__Extracted material__:
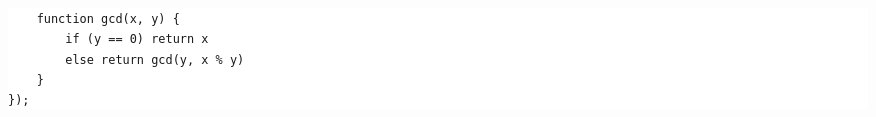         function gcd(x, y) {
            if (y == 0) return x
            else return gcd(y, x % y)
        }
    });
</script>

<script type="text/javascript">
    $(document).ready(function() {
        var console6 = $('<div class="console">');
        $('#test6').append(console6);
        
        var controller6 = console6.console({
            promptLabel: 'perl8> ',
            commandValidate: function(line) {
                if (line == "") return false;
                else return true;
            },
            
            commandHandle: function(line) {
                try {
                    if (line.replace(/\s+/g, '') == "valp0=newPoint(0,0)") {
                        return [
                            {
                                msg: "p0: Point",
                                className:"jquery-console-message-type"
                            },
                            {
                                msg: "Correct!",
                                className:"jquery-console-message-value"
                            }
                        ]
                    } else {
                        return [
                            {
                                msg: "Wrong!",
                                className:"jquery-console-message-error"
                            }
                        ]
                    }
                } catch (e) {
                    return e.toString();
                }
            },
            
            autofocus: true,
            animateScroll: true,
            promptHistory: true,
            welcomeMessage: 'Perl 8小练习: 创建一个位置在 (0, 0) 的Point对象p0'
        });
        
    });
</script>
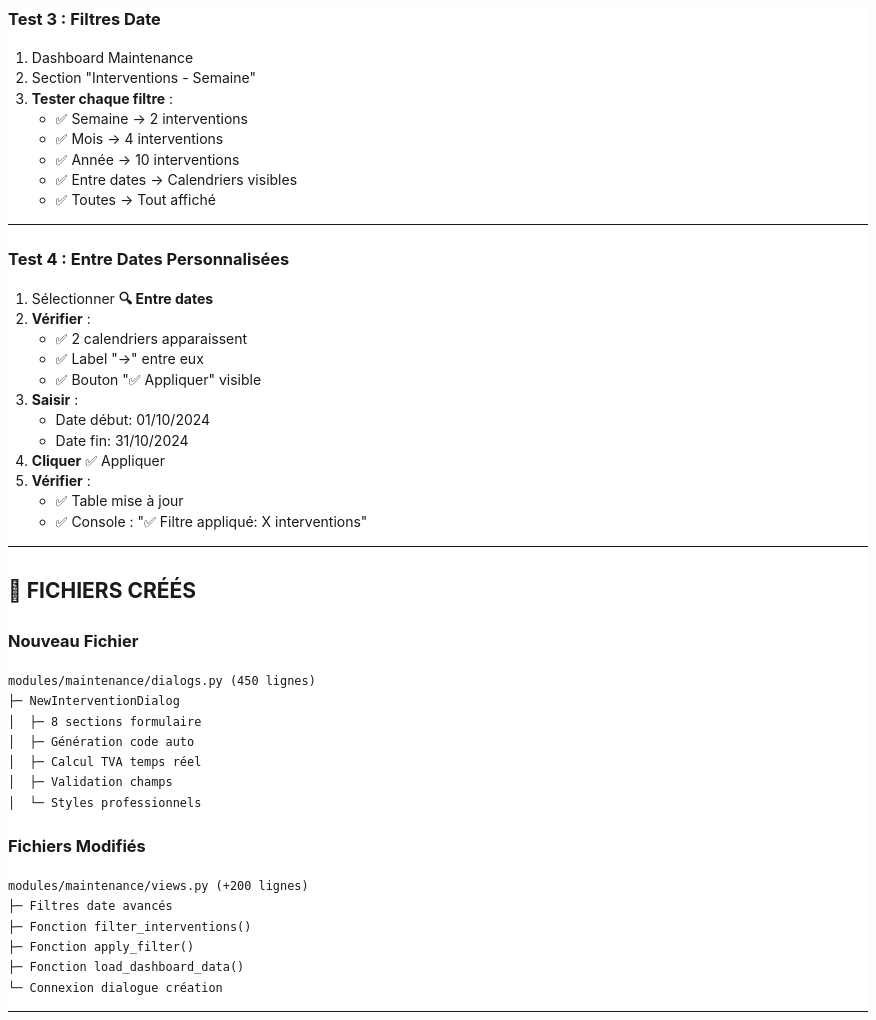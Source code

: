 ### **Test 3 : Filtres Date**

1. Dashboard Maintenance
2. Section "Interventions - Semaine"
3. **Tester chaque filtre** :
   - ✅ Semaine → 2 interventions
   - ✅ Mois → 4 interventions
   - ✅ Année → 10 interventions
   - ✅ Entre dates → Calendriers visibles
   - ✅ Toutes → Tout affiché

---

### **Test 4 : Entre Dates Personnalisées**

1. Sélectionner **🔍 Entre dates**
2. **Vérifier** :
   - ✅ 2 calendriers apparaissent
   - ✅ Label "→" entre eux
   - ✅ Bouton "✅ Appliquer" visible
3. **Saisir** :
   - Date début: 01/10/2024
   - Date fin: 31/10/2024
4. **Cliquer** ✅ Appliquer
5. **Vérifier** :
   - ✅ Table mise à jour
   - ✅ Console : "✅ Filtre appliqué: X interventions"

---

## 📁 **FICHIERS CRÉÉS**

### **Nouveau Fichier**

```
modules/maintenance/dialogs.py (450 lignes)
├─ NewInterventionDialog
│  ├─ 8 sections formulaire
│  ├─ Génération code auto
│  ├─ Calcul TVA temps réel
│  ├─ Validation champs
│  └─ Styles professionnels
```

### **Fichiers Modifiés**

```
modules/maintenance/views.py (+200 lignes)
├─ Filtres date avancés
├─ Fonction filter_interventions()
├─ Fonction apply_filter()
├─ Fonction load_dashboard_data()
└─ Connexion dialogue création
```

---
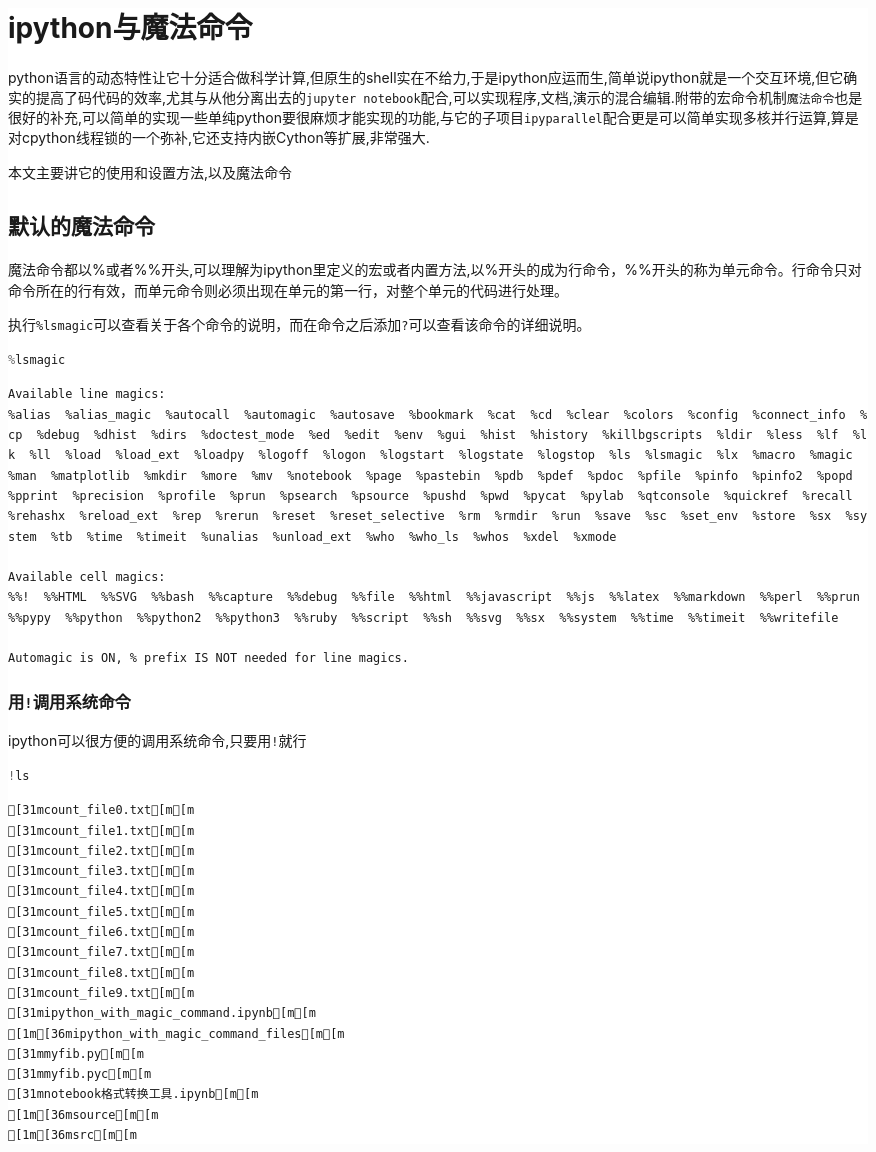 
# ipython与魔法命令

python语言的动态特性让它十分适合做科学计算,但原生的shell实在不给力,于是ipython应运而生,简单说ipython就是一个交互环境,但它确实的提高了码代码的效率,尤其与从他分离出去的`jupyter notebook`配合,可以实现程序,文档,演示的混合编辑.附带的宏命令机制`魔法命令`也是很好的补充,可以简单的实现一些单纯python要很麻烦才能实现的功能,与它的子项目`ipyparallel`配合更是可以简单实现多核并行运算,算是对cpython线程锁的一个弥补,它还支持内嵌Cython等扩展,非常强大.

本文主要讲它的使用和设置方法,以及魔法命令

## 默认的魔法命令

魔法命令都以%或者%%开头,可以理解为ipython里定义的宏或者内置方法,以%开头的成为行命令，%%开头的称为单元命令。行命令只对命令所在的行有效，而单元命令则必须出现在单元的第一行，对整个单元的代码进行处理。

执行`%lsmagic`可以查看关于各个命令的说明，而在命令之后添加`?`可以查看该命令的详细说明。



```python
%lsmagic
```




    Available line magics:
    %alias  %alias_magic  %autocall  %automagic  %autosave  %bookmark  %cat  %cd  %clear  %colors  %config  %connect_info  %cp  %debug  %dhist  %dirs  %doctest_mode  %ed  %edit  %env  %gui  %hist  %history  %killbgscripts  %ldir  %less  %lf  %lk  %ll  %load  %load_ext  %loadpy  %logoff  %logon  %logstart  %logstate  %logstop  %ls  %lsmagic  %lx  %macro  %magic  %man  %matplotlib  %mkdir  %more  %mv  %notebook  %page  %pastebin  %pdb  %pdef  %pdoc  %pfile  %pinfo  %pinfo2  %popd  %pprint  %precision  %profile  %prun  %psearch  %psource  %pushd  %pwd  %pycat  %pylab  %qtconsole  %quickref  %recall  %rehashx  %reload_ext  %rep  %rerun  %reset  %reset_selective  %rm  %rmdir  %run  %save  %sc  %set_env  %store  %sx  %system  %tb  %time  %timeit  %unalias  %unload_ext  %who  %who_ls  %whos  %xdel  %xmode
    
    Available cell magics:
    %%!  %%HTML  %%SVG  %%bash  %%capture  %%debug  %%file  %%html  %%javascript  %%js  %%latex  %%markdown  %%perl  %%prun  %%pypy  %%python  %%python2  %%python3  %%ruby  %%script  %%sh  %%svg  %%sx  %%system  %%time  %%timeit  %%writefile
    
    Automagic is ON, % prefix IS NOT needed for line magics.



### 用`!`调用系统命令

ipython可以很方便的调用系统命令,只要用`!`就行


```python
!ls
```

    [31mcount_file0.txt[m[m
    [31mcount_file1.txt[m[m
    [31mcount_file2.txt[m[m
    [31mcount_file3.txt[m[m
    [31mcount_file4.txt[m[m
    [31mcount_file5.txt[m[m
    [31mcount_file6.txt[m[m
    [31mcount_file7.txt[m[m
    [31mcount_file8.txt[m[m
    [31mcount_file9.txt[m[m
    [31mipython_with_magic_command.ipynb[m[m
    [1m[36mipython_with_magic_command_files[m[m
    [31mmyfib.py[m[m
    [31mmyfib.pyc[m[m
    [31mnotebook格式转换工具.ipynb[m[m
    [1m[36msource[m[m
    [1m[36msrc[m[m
==
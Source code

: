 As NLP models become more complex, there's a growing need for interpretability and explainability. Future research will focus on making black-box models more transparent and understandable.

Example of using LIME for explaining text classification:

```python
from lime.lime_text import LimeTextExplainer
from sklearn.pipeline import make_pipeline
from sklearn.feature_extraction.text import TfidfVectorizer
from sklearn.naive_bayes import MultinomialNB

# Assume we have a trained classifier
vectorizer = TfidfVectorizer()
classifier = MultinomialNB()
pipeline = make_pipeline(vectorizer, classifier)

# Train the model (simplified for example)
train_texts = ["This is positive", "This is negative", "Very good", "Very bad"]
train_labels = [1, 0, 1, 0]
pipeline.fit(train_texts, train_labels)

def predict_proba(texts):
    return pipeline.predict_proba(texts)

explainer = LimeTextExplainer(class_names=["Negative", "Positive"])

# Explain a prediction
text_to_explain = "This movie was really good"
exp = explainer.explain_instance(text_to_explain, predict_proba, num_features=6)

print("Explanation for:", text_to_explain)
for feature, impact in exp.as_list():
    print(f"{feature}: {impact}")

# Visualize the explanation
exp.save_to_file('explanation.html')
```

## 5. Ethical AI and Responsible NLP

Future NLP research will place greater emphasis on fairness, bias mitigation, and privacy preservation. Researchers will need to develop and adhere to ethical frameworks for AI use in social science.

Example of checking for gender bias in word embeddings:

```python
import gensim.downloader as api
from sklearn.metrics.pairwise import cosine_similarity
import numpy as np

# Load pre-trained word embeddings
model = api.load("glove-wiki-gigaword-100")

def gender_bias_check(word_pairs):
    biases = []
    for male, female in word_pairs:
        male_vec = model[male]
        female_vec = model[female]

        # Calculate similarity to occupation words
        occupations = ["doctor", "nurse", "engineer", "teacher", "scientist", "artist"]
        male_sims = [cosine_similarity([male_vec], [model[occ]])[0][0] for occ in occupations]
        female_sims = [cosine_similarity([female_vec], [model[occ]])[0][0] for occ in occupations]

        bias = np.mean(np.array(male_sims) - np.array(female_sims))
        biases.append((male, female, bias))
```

__Task brief__: Beginning at the line above that contains "function gcd(x, y)" and going on through the line that contains "- ✅ Semaine → 2 interventions", please copy every line exactly, leaving the pictures out and adding nothing.

__Answer to the problem__:
         function gcd(x, y) {
            if (y == 0) return x
            else return gcd(y, x % y)
        }
    });
</script>

<script type="text/javascript">
    $(document).ready(function() {
        var console6 = $('<div class="console">');
        $('#test6').append(console6);
        
        var controller6 = console6.console({
            promptLabel: 'perl8> ',
            commandValidate: function(line) {
                if (line == "") return false;
                else return true;
            },
            
            commandHandle: function(line) {
                try {
                    if (line.replace(/\s+/g, '') == "valp0=newPoint(0,0)") {
                        return [
                            {
                                msg: "p0: Point",
                                className:"jquery-console-message-type"
                            },
                            {
                                msg: "Correct!",
                                className:"jquery-console-message-value"
                            }
                        ]
                    } else {
                        return [
                            {
                                msg: "Wrong!",
                                className:"jquery-console-message-error"
                            }
                        ]
                    }
                } catch (e) {
                    return e.toString();
                }
            },
            
            autofocus: true,
            animateScroll: true,
            promptHistory: true,
            welcomeMessage: 'Perl 8小练习: 创建一个位置在 (0, 0) 的Point对象p0'
        });
        
    });
</script>
Source code

: ### **Test 3 : Filtres Date**

1. Dashboard Maintenance
2. Section "Interventions - Semaine"
3. **Tester chaque filtre** :
   - ✅ Semaine → 2 interventions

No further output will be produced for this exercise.